One other issue is that Oregon law generally requires property owners to post signs at routine intervals notifying potential trespassers that they are crossing onto your land. So, unless the road is fenced in (even just a single wire fence), and no trespassing signs are posted, then you will have difficulty proving a civil trespass, except by accident, which is not actionable in court except for actual damages
Conversely, if you take all the precautions, and the neighbor is still tresspassing, then you can provide a written warning, and if the neighbor persists, you can call the police/sheriff and make a report -- or, sue the neighbor in small claims to discourage further trespassing.
Hope this helps.
[A]n easement holder can make only such use of an easement as is reasonably necessary to accomplish the purpose for which the easement is granted and the remaining dominion over the land upon which the easement lies continues with the servient landowner. Ericsson v. Braukman, 111 Or App 57, 824 P2d 1174, rev den 313 Or 210, 830 P2d 595 (1992).

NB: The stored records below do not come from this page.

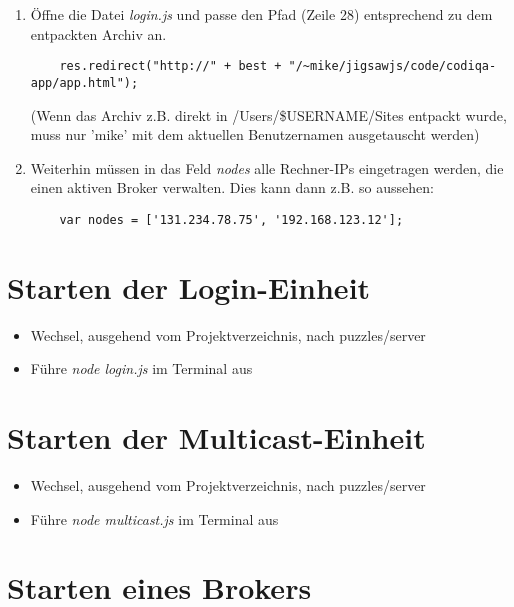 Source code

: \documentclass[]{article}
\begin{document}
\begin{enumerate}
  \item Öffne die Datei \emph{login.js} und passe den Pfad (Zeile 28) entsprechend zu dem entpackten Archiv an.
  
  \begin{verbatim}
    res.redirect("http://" + best + "/~mike/jigsawjs/code/codiqa-app/app.html");
  \end{verbatim}
  
  (Wenn das Archiv z.B. direkt in /Users/\$USERNAME/Sites entpackt wurde, muss nur 'mike' mit dem aktuellen
  Benutzernamen ausgetauscht werden)
  
  \item Weiterhin müssen in das Feld \emph{nodes} alle Rechner-IPs eingetragen werden, die einen aktiven Broker verwalten.
  Dies kann dann z.B. so aussehen:
  \begin{verbatim}
    var nodes = ['131.234.78.75', '192.168.123.12'];
  \end{verbatim}
  
\end{enumerate}

\section{Starten der Login-Einheit} %
\label{sec:starten_eines_brokers}

\begin{itemize}
  \item Wechsel, ausgehend vom Projektverzeichnis, nach puzzles/server
  \item Führe \emph{node login.js} im Terminal aus
\end{itemize}


\section{Starten der Multicast-Einheit} %
\label{sec:starten_der_multicast_einheit}

\begin{itemize}
  \item Wechsel, ausgehend vom Projektverzeichnis, nach puzzles/server
  \item Führe \emph{node multicast.js} im Terminal aus
\end{itemize}


\section{Starten eines Brokers} %
\label{sec:starten_eines_brokers}
\end{document}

"In construing an easement, our fundamental task is to discern the nature and scope of the easement's purpose and to give effect to that purpose in a practical manner." Watson v. Banducci, 158 Or App 223, 230, 973 P2d 395 (1999) (citing Bernards et ux. v. Link and Haynes, 199 Or 579, 593, 248 P2d 341 (1952), on reh'g 199 Or 579, 263 P2d 794 (1953)). In Tipperman v. Tsiatsos, 327 Or 539, 964 P2d 1015 (1998), the Supreme Court explained the legal principles that govern the proper construction
of an easement:
"First, in [easement] cases, 't is the duty of the court to declare the meaning of what is written in the instrument.' Minto v. Salem Water Etc. Co., 120 Or 202, 210, 250 P 722 (1926). Further, the court will look beyond the wording of the instrument 'only where there is an uncertainty or ambiguity.' Fendall v. Miller, 99 Or 610, 619, 196 P 381 (1921). If the wording at issue is uncertain or ambiguous, then the court must determine the intent of the original parties by examining the relevant surrounding circumstances. Doyle v. Gilbert, 255 Or 563, 566, 469 P2d 624 (1970) * * *. Such circumstances include the purpose and nature of the easement, the circumstances existing at the time of the grant or reservation, and the manner in which the easement was used by the original parties." Id. at 544-45.